● **WHAT THE TASK ASKS**: Print the lines that run from the line with "by the root." to the line with "nodes.(value in [-1, 1])", keeping both end lines, exactly as they appear in the entries below, and nothing else.

● **INFORMATION SUPPLIED**:

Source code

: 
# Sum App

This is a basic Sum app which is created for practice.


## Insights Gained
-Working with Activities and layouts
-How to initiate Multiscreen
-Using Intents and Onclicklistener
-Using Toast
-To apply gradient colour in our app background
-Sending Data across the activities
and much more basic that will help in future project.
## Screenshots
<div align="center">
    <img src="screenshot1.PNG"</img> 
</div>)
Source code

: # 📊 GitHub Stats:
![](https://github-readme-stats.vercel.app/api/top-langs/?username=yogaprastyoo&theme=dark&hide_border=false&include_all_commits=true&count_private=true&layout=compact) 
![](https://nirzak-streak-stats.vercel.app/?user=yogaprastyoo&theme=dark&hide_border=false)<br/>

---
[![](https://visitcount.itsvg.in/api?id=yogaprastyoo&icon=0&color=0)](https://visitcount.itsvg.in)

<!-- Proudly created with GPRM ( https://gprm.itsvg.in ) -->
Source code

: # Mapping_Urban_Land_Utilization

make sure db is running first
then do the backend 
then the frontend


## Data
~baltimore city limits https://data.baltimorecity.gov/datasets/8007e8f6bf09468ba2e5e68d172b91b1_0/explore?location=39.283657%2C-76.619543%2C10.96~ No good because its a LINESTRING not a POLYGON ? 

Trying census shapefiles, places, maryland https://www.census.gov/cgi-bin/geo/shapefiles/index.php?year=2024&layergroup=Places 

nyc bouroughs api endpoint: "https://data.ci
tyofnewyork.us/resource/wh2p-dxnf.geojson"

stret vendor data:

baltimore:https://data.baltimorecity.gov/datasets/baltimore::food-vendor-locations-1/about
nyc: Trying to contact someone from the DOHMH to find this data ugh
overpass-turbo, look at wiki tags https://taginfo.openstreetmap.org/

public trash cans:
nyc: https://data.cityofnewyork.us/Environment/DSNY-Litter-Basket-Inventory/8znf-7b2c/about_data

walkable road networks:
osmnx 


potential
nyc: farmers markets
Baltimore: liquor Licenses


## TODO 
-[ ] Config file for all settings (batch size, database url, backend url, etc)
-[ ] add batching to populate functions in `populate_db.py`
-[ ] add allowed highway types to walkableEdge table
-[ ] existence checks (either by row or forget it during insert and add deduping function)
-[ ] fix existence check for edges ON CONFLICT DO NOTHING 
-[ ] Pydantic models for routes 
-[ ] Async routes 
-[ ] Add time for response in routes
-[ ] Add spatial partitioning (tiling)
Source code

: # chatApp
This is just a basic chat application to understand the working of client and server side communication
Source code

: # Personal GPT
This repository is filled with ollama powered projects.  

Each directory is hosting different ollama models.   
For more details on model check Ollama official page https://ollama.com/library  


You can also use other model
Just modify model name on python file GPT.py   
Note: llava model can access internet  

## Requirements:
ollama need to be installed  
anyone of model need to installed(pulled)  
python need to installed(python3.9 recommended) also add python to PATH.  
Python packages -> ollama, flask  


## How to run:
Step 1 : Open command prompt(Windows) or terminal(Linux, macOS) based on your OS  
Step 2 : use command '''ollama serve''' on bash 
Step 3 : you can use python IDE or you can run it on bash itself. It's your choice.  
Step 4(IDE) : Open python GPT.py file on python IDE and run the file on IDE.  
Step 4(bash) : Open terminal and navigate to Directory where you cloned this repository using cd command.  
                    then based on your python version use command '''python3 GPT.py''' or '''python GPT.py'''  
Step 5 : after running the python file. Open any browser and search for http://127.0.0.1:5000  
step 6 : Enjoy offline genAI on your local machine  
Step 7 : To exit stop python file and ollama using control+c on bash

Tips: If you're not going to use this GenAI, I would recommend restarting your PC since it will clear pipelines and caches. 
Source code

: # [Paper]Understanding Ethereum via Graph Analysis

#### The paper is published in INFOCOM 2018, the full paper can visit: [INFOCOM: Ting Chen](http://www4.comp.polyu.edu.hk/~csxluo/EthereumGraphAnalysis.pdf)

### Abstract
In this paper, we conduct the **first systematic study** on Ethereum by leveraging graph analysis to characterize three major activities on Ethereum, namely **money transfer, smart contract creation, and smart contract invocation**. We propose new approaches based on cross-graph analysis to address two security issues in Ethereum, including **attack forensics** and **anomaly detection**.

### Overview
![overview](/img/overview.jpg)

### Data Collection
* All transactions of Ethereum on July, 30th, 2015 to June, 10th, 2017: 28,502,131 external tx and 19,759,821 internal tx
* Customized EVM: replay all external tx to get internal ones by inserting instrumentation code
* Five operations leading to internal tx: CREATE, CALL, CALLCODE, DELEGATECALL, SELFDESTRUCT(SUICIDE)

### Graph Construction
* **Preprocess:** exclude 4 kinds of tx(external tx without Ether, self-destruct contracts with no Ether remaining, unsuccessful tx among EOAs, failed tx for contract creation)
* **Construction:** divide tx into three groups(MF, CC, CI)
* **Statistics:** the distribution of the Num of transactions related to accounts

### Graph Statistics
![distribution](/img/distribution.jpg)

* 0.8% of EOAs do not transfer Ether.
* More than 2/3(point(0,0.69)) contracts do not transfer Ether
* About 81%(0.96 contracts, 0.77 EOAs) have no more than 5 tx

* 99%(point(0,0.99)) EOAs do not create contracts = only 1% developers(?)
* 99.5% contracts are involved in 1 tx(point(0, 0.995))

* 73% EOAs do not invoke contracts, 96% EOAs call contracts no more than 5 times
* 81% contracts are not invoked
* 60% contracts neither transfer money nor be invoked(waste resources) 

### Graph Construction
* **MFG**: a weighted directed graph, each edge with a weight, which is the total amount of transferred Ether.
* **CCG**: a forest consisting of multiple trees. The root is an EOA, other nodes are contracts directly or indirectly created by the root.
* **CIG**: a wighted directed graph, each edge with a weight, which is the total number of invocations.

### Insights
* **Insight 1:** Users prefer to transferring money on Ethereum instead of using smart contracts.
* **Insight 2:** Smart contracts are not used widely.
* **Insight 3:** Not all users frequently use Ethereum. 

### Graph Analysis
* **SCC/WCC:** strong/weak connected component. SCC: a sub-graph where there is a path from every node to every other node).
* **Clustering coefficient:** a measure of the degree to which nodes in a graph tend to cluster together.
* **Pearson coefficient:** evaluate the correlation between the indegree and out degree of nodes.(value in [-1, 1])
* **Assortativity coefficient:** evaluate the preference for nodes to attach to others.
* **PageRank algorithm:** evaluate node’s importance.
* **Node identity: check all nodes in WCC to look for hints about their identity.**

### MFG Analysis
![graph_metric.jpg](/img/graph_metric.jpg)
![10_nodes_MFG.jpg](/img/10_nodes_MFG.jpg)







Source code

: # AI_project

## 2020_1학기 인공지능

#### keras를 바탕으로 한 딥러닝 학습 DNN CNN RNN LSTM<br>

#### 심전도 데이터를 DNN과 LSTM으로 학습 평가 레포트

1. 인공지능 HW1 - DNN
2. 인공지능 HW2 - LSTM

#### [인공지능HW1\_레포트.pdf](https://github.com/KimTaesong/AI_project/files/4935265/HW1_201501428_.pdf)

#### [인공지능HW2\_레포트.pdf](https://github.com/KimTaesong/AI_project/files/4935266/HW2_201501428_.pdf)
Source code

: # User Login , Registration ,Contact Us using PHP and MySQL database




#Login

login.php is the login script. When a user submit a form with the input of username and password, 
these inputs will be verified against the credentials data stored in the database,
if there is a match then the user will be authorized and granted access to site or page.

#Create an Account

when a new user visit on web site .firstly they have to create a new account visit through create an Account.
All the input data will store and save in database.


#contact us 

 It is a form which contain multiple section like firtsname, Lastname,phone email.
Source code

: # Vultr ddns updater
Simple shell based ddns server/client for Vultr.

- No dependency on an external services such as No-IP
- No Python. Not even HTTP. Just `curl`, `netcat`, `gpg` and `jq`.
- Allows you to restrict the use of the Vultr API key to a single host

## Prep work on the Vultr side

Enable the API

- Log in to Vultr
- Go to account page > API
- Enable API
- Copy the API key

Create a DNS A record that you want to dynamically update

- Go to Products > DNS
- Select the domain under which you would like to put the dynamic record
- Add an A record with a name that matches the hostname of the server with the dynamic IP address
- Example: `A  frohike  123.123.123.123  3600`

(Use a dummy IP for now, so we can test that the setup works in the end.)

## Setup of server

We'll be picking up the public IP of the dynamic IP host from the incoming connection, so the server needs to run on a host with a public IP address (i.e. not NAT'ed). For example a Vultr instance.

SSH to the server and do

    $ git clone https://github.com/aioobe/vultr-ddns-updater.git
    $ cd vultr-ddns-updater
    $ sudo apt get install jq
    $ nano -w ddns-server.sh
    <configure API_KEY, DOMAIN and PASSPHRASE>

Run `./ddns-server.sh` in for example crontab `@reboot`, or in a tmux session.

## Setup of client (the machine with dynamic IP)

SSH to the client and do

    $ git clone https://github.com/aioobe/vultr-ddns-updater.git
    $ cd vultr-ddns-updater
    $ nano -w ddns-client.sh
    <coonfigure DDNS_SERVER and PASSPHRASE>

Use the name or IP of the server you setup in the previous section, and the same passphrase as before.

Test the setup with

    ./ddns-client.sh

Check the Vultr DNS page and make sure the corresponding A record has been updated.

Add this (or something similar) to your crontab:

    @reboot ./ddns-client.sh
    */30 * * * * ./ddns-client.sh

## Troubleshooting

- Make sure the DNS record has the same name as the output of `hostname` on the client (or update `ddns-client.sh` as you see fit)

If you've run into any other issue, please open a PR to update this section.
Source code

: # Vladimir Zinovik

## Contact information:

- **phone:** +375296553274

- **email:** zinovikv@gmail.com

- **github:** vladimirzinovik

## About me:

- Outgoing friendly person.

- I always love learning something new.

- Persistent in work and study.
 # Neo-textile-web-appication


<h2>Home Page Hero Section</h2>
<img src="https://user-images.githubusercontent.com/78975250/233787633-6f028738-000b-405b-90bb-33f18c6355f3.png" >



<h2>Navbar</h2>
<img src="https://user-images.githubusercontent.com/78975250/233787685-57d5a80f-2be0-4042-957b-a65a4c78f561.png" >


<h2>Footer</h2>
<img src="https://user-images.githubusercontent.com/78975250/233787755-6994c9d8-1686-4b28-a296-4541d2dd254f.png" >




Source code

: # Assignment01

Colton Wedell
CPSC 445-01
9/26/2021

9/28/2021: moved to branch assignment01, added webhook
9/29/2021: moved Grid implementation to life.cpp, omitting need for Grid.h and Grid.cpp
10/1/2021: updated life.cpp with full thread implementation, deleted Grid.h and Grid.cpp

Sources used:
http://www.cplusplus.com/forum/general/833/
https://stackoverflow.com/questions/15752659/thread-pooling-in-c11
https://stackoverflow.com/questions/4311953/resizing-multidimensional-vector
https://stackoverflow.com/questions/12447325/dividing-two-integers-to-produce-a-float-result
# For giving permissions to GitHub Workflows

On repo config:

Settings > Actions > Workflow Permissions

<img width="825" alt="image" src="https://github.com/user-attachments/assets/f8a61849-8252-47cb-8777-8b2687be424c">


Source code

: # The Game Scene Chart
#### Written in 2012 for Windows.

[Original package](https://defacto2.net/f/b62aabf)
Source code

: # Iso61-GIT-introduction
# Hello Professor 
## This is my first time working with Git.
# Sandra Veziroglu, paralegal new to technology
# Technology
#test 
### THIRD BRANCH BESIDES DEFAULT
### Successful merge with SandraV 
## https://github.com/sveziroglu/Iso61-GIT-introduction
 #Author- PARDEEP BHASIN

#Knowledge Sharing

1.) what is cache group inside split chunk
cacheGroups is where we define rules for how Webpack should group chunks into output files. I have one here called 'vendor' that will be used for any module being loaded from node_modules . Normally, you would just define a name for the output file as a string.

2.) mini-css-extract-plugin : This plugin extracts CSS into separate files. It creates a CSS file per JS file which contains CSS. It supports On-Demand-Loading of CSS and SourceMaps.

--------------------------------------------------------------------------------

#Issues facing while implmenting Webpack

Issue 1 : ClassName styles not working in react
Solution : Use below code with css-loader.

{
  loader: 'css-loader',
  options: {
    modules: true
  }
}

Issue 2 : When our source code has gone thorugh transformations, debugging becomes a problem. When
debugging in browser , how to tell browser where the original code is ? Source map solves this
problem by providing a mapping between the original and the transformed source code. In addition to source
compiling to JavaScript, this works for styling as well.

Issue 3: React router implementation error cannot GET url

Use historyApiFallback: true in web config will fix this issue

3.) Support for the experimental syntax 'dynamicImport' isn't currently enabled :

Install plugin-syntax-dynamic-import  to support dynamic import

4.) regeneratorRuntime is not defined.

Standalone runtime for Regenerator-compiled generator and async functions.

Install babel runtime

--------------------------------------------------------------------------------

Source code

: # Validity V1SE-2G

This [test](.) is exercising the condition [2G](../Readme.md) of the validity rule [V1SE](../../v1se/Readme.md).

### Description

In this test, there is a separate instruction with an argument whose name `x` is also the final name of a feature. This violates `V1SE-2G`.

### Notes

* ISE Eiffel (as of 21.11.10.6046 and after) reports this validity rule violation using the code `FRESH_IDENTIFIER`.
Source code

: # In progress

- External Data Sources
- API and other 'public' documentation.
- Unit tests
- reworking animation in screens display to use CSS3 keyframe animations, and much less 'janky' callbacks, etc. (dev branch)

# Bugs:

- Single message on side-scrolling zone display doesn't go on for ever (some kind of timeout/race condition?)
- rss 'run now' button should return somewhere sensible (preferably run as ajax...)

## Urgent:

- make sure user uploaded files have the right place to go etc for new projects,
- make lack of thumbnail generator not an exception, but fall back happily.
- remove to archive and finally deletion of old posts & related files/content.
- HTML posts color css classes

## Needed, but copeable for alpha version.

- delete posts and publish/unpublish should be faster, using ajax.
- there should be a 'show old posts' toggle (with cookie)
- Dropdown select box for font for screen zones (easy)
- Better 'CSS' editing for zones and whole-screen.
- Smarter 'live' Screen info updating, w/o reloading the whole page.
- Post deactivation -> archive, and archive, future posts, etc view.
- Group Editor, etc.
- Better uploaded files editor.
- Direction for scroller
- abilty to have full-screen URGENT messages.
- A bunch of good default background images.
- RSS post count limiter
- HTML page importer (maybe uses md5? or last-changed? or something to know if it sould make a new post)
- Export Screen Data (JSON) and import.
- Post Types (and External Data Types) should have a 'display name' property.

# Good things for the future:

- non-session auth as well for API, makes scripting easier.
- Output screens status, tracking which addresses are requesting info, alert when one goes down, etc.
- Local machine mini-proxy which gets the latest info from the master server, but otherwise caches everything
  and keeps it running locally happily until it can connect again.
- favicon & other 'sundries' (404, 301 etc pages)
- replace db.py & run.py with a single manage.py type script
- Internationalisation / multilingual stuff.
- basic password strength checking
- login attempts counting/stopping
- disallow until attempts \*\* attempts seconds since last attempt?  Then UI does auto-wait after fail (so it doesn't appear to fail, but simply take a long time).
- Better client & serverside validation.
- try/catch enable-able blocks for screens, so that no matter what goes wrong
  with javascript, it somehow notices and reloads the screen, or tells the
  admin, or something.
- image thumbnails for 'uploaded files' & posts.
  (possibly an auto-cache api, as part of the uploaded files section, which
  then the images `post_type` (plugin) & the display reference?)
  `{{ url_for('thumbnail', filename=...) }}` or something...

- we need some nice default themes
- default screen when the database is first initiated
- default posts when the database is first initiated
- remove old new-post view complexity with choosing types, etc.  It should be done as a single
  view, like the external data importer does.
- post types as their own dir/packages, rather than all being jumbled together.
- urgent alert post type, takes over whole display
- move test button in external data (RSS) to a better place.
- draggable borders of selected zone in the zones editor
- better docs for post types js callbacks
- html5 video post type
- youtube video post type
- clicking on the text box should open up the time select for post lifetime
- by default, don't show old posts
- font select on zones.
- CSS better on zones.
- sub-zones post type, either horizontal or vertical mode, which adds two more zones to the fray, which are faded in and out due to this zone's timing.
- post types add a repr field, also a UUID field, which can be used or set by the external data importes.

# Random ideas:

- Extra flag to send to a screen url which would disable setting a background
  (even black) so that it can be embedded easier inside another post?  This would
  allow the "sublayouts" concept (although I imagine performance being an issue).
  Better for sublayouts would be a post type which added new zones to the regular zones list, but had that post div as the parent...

● **RESPONSE AREA**:
* **CCG**: a forest consisting of multiple trees. The root is an EOA, other nodes are contracts directly or indirectly created by the root.
* **CIG**: a wighted directed graph, each edge with a weight, which is the total number of invocations.

### Insights
* **Insight 1:** Users prefer to transferring money on Ethereum instead of using smart contracts.
* **Insight 2:** Smart contracts are not used widely.
* **Insight 3:** Not all users frequently use Ethereum. 

### Graph Analysis
* **SCC/WCC:** strong/weak connected component. SCC: a sub-graph where there is a path from every node to every other node).
* **Clustering coefficient:** a measure of the degree to which nodes in a graph tend to cluster together.
* **Pearson coefficient:** evaluate the correlation between the indegree and out degree of nodes.(value in [-1, 1])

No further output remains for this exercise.